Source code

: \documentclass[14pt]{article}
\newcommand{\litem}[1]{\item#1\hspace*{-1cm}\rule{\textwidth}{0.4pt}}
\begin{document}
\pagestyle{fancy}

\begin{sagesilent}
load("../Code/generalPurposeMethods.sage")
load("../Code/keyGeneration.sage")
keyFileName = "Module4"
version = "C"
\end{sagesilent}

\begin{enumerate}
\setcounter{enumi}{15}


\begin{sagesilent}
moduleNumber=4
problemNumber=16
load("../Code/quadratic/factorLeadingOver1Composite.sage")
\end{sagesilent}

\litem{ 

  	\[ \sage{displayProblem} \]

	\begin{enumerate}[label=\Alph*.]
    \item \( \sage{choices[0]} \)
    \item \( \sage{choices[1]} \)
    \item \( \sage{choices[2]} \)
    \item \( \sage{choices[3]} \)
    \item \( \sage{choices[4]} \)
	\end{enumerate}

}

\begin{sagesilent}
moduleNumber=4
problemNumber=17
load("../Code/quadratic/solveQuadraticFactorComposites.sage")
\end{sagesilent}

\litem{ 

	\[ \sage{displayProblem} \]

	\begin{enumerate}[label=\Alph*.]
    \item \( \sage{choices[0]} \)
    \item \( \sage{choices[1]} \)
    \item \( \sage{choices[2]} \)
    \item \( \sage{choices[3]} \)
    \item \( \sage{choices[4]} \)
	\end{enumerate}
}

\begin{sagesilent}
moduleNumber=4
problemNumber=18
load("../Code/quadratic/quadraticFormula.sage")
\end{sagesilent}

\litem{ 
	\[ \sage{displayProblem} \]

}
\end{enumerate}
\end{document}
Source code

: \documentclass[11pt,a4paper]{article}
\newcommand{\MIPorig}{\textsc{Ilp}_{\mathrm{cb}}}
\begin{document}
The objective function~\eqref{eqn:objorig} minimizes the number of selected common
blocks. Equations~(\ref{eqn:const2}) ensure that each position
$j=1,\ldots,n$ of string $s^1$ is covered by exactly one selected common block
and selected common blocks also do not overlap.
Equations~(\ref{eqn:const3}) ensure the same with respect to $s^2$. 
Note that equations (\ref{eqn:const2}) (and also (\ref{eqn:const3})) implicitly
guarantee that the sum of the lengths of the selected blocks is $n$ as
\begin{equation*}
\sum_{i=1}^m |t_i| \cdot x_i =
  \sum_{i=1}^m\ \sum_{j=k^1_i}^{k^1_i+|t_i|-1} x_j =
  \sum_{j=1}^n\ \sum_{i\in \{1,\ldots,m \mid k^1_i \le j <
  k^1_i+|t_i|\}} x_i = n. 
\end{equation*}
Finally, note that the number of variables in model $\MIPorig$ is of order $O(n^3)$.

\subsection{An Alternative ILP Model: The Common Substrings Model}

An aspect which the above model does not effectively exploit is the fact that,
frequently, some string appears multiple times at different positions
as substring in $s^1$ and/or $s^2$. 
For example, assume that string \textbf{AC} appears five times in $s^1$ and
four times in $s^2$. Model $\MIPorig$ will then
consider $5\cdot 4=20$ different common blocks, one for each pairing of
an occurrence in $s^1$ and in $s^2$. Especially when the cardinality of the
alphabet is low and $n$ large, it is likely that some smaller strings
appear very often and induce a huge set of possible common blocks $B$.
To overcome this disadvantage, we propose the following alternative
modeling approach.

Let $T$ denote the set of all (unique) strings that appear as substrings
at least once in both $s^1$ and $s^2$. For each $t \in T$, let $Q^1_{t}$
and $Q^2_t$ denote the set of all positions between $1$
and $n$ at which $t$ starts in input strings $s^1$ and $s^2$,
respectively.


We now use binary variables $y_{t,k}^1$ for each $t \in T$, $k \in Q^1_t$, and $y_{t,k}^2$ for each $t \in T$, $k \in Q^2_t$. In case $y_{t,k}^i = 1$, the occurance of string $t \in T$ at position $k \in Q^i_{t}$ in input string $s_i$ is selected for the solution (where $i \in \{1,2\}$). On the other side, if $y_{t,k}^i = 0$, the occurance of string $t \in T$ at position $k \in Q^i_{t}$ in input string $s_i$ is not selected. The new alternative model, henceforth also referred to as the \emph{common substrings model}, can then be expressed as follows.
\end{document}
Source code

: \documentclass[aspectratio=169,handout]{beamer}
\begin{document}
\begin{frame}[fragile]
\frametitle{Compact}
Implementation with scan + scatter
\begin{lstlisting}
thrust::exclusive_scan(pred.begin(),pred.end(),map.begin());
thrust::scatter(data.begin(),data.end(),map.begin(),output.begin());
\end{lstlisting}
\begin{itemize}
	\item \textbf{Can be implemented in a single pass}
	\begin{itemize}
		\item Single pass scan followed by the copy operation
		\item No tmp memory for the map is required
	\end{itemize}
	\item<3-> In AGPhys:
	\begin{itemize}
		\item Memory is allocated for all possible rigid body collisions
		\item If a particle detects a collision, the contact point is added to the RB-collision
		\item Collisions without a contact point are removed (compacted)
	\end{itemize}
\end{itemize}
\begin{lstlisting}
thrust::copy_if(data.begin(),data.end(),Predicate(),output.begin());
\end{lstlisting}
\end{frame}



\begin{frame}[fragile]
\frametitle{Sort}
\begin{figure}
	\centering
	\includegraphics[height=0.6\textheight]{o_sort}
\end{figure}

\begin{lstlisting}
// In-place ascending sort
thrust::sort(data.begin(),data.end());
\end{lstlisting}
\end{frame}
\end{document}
++++
Goal of the exercise:
Filter this listing and copy only the lines holding the word "frametitle".

Response to the exercise:
\frametitle{Compact}
\frametitle{Sort}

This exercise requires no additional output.